Thursday, September 10, 2009

Cussing is Scary.

This is the funniest/scariest/saddest thing that I've ever witnessed in my daughter's classroom:
I was volunteering in my daughter Callie's k4 class one afternoon, and it was nearing the end of the day and we were all having Circle Time. Mrs. Harrigan* had just read a story, and as she finished she glanced up at the clock and said "Wow, friends! I can't believe we have a few extra minutes! This never happens to us! Can you believe it, friends??" (I'll vouch for this one: as a mother of three, I can tell you we are never, ever running on time, much less early.
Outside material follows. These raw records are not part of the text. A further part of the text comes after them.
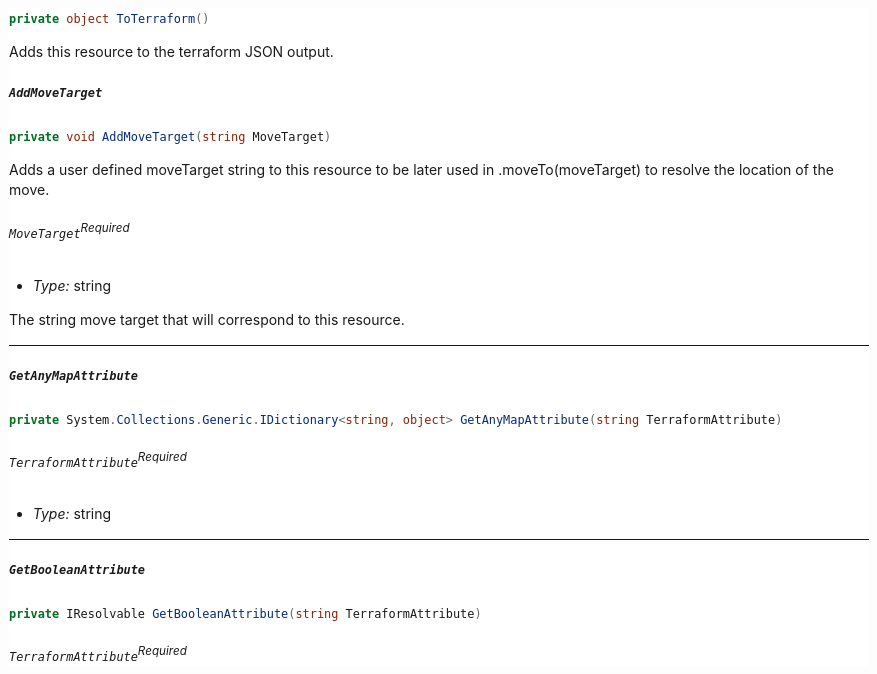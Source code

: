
 ```csharp
private object ToTerraform()
```

Adds this resource to the terraform JSON output.

##### `AddMoveTarget` <a name="AddMoveTarget" id="@cdktf/provider-vault.certAuthBackendRole.CertAuthBackendRole.addMoveTarget"></a>

```csharp
private void AddMoveTarget(string MoveTarget)
```

Adds a user defined moveTarget string to this resource to be later used in .moveTo(moveTarget) to resolve the location of the move.

###### `MoveTarget`<sup>Required</sup> <a name="MoveTarget" id="@cdktf/provider-vault.certAuthBackendRole.CertAuthBackendRole.addMoveTarget.parameter.moveTarget"></a>

- *Type:* string

The string move target that will correspond to this resource.

---

##### `GetAnyMapAttribute` <a name="GetAnyMapAttribute" id="@cdktf/provider-vault.certAuthBackendRole.CertAuthBackendRole.getAnyMapAttribute"></a>

```csharp
private System.Collections.Generic.IDictionary<string, object> GetAnyMapAttribute(string TerraformAttribute)
```

###### `TerraformAttribute`<sup>Required</sup> <a name="TerraformAttribute" id="@cdktf/provider-vault.certAuthBackendRole.CertAuthBackendRole.getAnyMapAttribute.parameter.terraformAttribute"></a>

- *Type:* string

---

##### `GetBooleanAttribute` <a name="GetBooleanAttribute" id="@cdktf/provider-vault.certAuthBackendRole.CertAuthBackendRole.getBooleanAttribute"></a>

```csharp
private IResolvable GetBooleanAttribute(string TerraformAttribute)
```

###### `TerraformAttribute`<sup>Required</sup> <a name="TerraformAttribute" id="@cdktf/provider-vault.certAuthBackendRole.CertAuthBackendRole.getBooleanAttribute.parameter.terraformAttribute"></a>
So just imagine trying to keep a classroom of 23 four and five year olds running on time. I spent the entire year admiring the woman, frankly, because if I'd been her, I would have been hitting the vodka bottle every day before lunch.)
So she was amazed, hands on her hips while we all exclaimed how incredulous we felt that we were ahead of schedule. Murmurs of amazement went up from the crowd, and as silence settled over us again, Nathan* threw his hands in the air and yelled "Yeah, WHAT THE HELL?"
A shocked gasp erupted from every single kid in that classroom. I was terrified. My hands were shaking, two little girls beside me nearly started to cry, and DeeDee*, in a hushed and rather awed voice, whispered "that's a bad word." I thought we'd all be sent straight to the principal's office. I was scared. Would she call my parents? Would I have to stand in the corner? Would she hold me back next year? I think two little trembling girls near me wet their pants because somehow our mere presence in the face of such disobedience made us complicit in his horrible crime.
Mrs. Harrigan looked at Nathan with eyes narrowed. "What did you say?" she hissed. Nathan whispered "I said 'what the hell.'" I knew that he knew he'd crossed a line. This was an actual cuss word. This wasn't "poop face" or dummybutt." This was a real cuss word. I feared the consequences. Mrs. Harrigan, eyes still narrowed and still whispering, said "That is NOT a word we use at school, Nathan."
By now our early-finish surprise had been ruined; the time it had taken to address this awful crime had used up our precious extra minutes, and it was time to proceed on into the coat room, get our backpacks and sit down criss-cross-applesauce for bus lines and parent pick-ups. The festive and jolly mood had evaporated with the utterance of a simple curse word, and we solemnly walked out into the suddenly less-sunny afternoon to board our buses or take our moms' hands to get in our minivans. Callie held tightly to my hand, and I sat beside her on the school bus, even more determined to protect her from every cuss word in the world.

*names have been changed to protect the innocent. And the guilty.